İzmir özelinde açıklanan rakamlara göre, işsiz insanların sayısı 265 bin civarında. Tarım işçileri ve turizm sezonun bitmesi ile bu sayının 285 bin civarlarına yükseleceği tahmin ediliyor. İzmir’de son 2 ayda 15 bin yeni işsiz katılmış durumda. İzmir’deki sanayiye birinci tekil koşulu olarak Manisa’ya verilmesi İzmir’deki sanayicileri uzaklaştırıyor. Destek alamayan sanayiciler İzmir’den kaçıyor. Aydın ve Manisa üzerinde devletin çok büyük teşvikleri var. İzmir’de bacası tüten sanayi çok az kalmıştır. Bunun da sonuçlarının İzmir’de ki işsizliği etkilediğini görebiliriz. Nüfus oranına göre endekslendiğinde işsizliğin İzmir’de daha çok olduğu görülüyor. İzmir, işsizlik oranı yüzde 19,2 ile birinci sırada. Sanayicilerin destek alabilmek için fabrikalarını Manisa ve Aydın’a taşıdıkları görülmektedir.

  • Tablo iç açıcı gözükmüyor. Çözüm olarak neler söyleyebilirsiniz?

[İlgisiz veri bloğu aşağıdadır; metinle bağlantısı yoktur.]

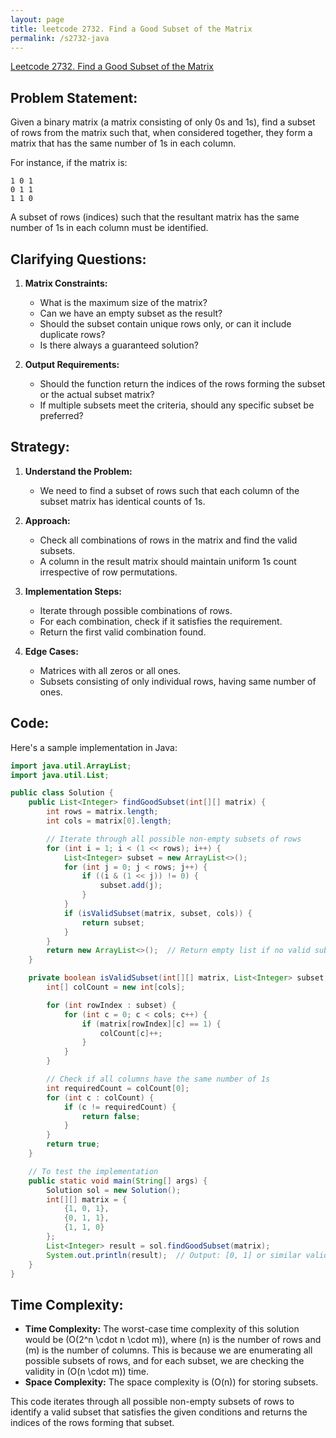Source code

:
 ```yaml
---
layout: page
title: leetcode 2732. Find a Good Subset of the Matrix
permalink: /s2732-java
---
```

[Leetcode 2732. Find a Good Subset of the Matrix](https://algoadvance.github.io/algoadvance/l2732)
## Problem Statement:

Given a binary matrix (a matrix consisting of only 0s and 1s), find a subset of rows from the matrix such that, when considered together, they form a matrix that has the same number of 1s in each column.

For instance, if the matrix is:
```
1 0 1
0 1 1
1 1 0
```
A subset of rows (indices) such that the resultant matrix has the same number of 1s in each column must be identified.

## Clarifying Questions:

1. **Matrix Constraints:** 
    - What is the maximum size of the matrix?
    - Can we have an empty subset as the result?
    - Should the subset contain unique rows only, or can it include duplicate rows?
    - Is there always a guaranteed solution?

2. **Output Requirements:**
    - Should the function return the indices of the rows forming the subset or the actual subset matrix?
    - If multiple subsets meet the criteria, should any specific subset be preferred?

## Strategy:

1. **Understand the Problem:**
    - We need to find a subset of rows such that each column of the subset matrix has identical counts of 1s.

2. **Approach:**
    - Check all combinations of rows in the matrix and find the valid subsets.
    - A column in the result matrix should maintain uniform 1s count irrespective of row permutations.

3. **Implementation Steps:**
    - Iterate through possible combinations of rows.
    - For each combination, check if it satisfies the requirement.
    - Return the first valid combination found.

4. **Edge Cases:**
    - Matrices with all zeros or all ones.
    - Subsets consisting of only individual rows, having same number of ones.

## Code:

Here's a sample implementation in Java:

```java
import java.util.ArrayList;
import java.util.List;

public class Solution {
    public List<Integer> findGoodSubset(int[][] matrix) {
        int rows = matrix.length;
        int cols = matrix[0].length;

        // Iterate through all possible non-empty subsets of rows
        for (int i = 1; i < (1 << rows); i++) {
            List<Integer> subset = new ArrayList<>();
            for (int j = 0; j < rows; j++) {
                if ((i & (1 << j)) != 0) {
                    subset.add(j);
                }
            }
            if (isValidSubset(matrix, subset, cols)) {
                return subset;
            }
        }
        return new ArrayList<>();  // Return empty list if no valid subset is found
    }

    private boolean isValidSubset(int[][] matrix, List<Integer> subset, int cols) {
        int[] colCount = new int[cols];

        for (int rowIndex : subset) {
            for (int c = 0; c < cols; c++) {
                if (matrix[rowIndex][c] == 1) {
                    colCount[c]++;
                }
            }
        }

        // Check if all columns have the same number of 1s
        int requiredCount = colCount[0];
        for (int c : colCount) {
            if (c != requiredCount) {
                return false;
            }
        }
        return true;
    }

    // To test the implementation
    public static void main(String[] args) {
        Solution sol = new Solution();
        int[][] matrix = {
            {1, 0, 1},
            {0, 1, 1},
            {1, 1, 0}
        };
        List<Integer> result = sol.findGoodSubset(matrix);
        System.out.println(result);  // Output: [0, 1] or similar valid subsets
    }
}
```

## Time Complexity:

- **Time Complexity:** The worst-case time complexity of this solution would be \(O(2^n \cdot n \cdot m)\), where \(n\) is the number of rows and \(m\) is the number of columns. This is because we are enumerating all possible subsets of rows, and for each subset, we are checking the validity in \(O(n \cdot m)\) time.
- **Space Complexity:** The space complexity is \(O(n)\) for storing subsets.

This code iterates through all possible non-empty subsets of rows to identify a valid subset that satisfies the given conditions and returns the indices of the rows forming that subset.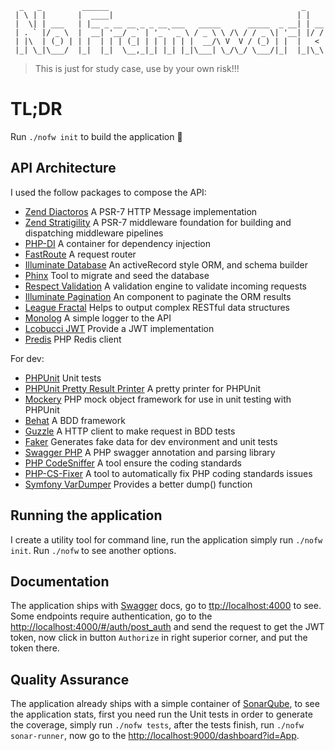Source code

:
 ```
  _   _         ______                                           _    
 | \ | |       |  ____|                                         | |   
 |  \| | ___   | |__ _ __ __ _ _ __ ___   _____      _____  _ __| | __
 | . ` |/ _ \  |  __| '__/ _` | '_ ` _ \ / _ \ \ /\ / / _ \| '__| |/ /
 | |\  | (_) | | |  | | | (_| | | | | | |  __/\ V  V / (_) | |  |   < 
 |_| \_|\___/  |_|  |_|  \__,_|_| |_| |_|\___| \_/\_/ \___/|_|  |_|\_\

```

> This is just for study case, use by your own risk!!!

# TL;DR

Run `./nofw init` to build the application 🚀


## API Architecture

I used the follow packages to compose the API:
* [Zend Diactoros](https://github.com/zendframework/zend-diactoros) A PSR-7 HTTP Message implementation
* [Zend Stratigility](https://github.com/zendframework/zend-stratigility) A PSR-7 middleware foundation for building and dispatching middleware pipelines
* [PHP-DI](https://github.com/PHP-DI/PHP-DI) A container for dependency injection
* [FastRoute](https://github.com/nikic/FastRoute) A request router
* [Illuminate Database](https://github.com/illuminate/database) An activeRecord style ORM, and schema builder
* [Phinx](https://github.com/cakephp/phinx) Tool to migrate and seed the database
* [Respect Validation](https://github.com/Respect/Validation) A validation engine to validate incoming requests
* [Illuminate Pagination](https://github.com/illuminate/pagination) An component to paginate the ORM results
* [League Fractal](https://github.com/thephpleague/fractal) Helps to output complex RESTful data structures
* [Monolog](https://github.com/Seldaek/monolog) A simple logger to the API
* [Lcobucci JWT](https://github.com/lcobucci/jwt) Provide a JWT implementation
* [Predis](https://github.com/nrk/predis) PHP Redis client

For dev:
* [PHPUnit](https://github.com/sebastianbergmann/phpunit) Unit tests
* [PHPUnit Pretty Result Printer](https://github.com/mikeerickson/phpunit-pretty-result-printer) A pretty printer for PHPUnit
* [Mockery](https://github.com/mockery/mockery) PHP mock object framework for use in unit testing with PHPUnit
* [Behat](https://github.com/behat/behat) A BDD framework
* [Guzzle](https://github.com/guzzle/guzzle) A HTTP client to make request in BDD tests
* [Faker](https://github.com/fzaninotto/Faker) Generates fake data for dev environment and unit tests
* [Swagger PHP](https://github.com/zircote/swagger-php) A PHP swagger annotation and parsing library
* [PHP CodeSniffer](https://github.com/squizlabs/PHP_CodeSniffer) A tool ensure the coding standards
* [PHP-CS-Fixer](https://github.com/FriendsOfPHP/PHP-CS-Fixer) A tool to automatically fix PHP coding standards issues
* [Symfony VarDumper](https://github.com/symfony/var-dumper) Provides a better dump() function


## Running the application

I create a utility tool for command line, run the application simply run `./nofw init`.
Run `./nofw` to see another options.


## Documentation

The application ships with [Swagger](https://swagger.io/) docs, go to [ttp://localhost:4000](ttp://localhost:4000) to see.
Some endpoints require authentication, go to the [http://localhost:4000/#/auth/post_auth](http://localhost:4000/#/auth/post_auth) and send the request to get the JWT token, now click in button `Authorize` in right superior corner, and put the token there.


## Quality Assurance

The application already ships with a simple container of [SonarQube](https://www.sonarqube.org/), to see the application stats, first you need run the Unit tests in order to generate the coverage, simply run `./nofw tests`, after the tests finish, run `./nofw sonar-runner`, now go to the [http://localhost:9000/dashboard?id=App](http://localhost:9000/dashboard?id=App).
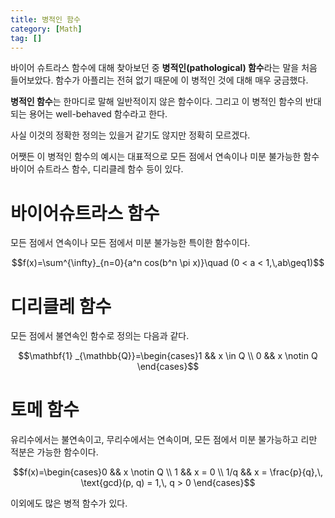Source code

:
 ```yaml
---
title: 병적인 함수
category: [Math]
tag: []
---
```


바이어 슈트라스 함수에 대해 찾아보던 중 **병적인(pathological) 함수**라는 말을 처음 들어보았다. 함수가 아플리는 전혀 없기 때문에 이 병적인 것에 대해 매우 궁금했다.

**병적인 함수**는 한마디로 말해 일반적이지 않은 함수이다. 그리고 이 병적인 함수의 반대되는 용어는 well-behaved 함수라고 한다.

사실 이것의 정확한 정의는 있을거 같기도 않지만 정확히 모르겠다.

어쨋든 이 병적인 함수의 예시는 대표적으로 모든 점에서 연속이나 미분 불가능한 함수 바이어 슈트라스 함수, 디리클레 함수 등이 있다.

# 바이어슈트라스 함수

모든 점에서 연속이나 모든 점에서 미분 불가능한 특이한 함수이다.

$$f(x)=\sum^{\infty}_{n=0}{a^n cos(b^n \pi x)}\quad (0 < a < 1,\,ab\geq1)$$

# 디리클레 함수

모든 점에서 불연속인 함수로 정의는 다음과 같다.

$$\mathbf{1} _{\mathbb{Q}}=\begin{cases}1 && x \in Q \\ 0 && x \notin Q \end{cases}$$

# 토메 함수

유리수에서는 불연속이고, 무리수에서는 연속이며, 모든 점에서 미분 불가능하고 리만 적분은 가능한 함수이다.

$$f(x)=\begin{cases}0 && x \notin Q \\ 1 && x = 0 \\ 1/q && x = \frac{p}{q},\, \text{gcd}(p, q) = 1,\, q > 0  \end{cases}$$

이외에도 많은 병적 함수가 있다.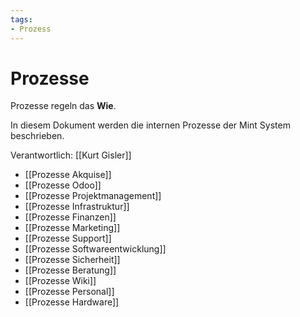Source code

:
 ```yaml
---
tags:
- Prozess
---
```


# Prozesse
Prozesse regeln das **Wie**.

In diesem Dokument werden die internen Prozesse der Mint System beschrieben.

Verantwortlich: [[Kurt Gisler]]

* [[Prozesse Akquise]]
* [[Prozesse Odoo]]
* [[Prozesse Projektmanagement]]
* [[Prozesse Infrastruktur]]
* [[Prozesse Finanzen]]
* [[Prozesse Marketing]]
* [[Prozesse Support]]
* [[Prozesse Softwareentwicklung]]
* [[Prozesse Sicherheit]]
* [[Prozesse Beratung]]
* [[Prozesse Wiki]]
* [[Prozesse Personal]]
* [[Prozesse Hardware]]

İşsizliğin ana sebebi, çalışanlarla işsizlik ordusunu karşılaştırarak işverenler bir tehdit olarak kullanmakta. Öncelikle yasaların acilen değiştirilmesi gerekir. Zorunlu işten çıkarmaların yasaklanması, yeni istihdam alanlarının yaratılması, çalışma koşullarının iyileştirilmesi ve çalışma saatlerinin düşürülmesi bizim başlıca önerilirimizden bazılarıdır. Ekonomik krizi atlatabileceğimiz yegâne örnek her zaman IMF’nin dayatmış olduğu politikalar değildir. Aslında tam tersi olan kendi gerçekliğimizde olan işçilerin reel ücretlerinde ki kaybın bir an önce düzeltilmesi ve piyasanın tekrar canlandırılmasıdır. Her zaman şöyle bir algı yaratılmıştır. Ekonomik kriz var işçilerin emekçilerin ücretlerini azaltalım, zamlar yapalım bu yanlıştır. Biz tam tersini savunuyoruz. Eğer siz bugün reel kayıpları olan enflasyon farklarını var olan enflasyon üzerinden hesaplayıp işçilere emeklilere bunları öderseniz zaten emekçiler bu ücretle toplumun dinamiği olan alışveriş çarkına katılacaktır. Böylelikle herkes kazanacaktır. Harcayarak bu sistemi devam ettirebilecek tek yegâne varlık insandır. Zamlar ve kesintiler bir çözüm değildir. İnsanlar yaşayacak bir ücret alamadıkça alışverişten, kıyafetten, besinden, lüksten kısıyor. Piyasada bu şekilde çöküyor. Yeni ekonomik program sadece isim olarak yeni içerik olarak eski bir program. Kıdem tazminatı, yargı reformu bundan sonraki yapılacak toplu sözleşmelerde var olan enflasyon üzerinden değil hedeflenen enflasyon üzerinden pazarlık yapılacaktır. Her ne kadar IMF ile el sıkışmadık deseler de şu an IMF’nin programlarını yürürlüğe sokuyorlar. Dolaylı vergiler kapitalist ülkelerde bile zenginden daha çok çalışandan daha az uygulamasını gerçekleştirmektedir. Örnek olarak bakarsak; ABD’de doğrudan vergilerin oranı yüzde 77 iken, dolaylı vergilerin oranı ise yüzde 23’tür. Türkiye’de ise, doğrudan vergilerin oranı yüzde 36 iken, dolaylı vergilerin oranı ise yüzde 64. Dolaylı vergiler sırtımızda kambur olmaya devam etmektedir.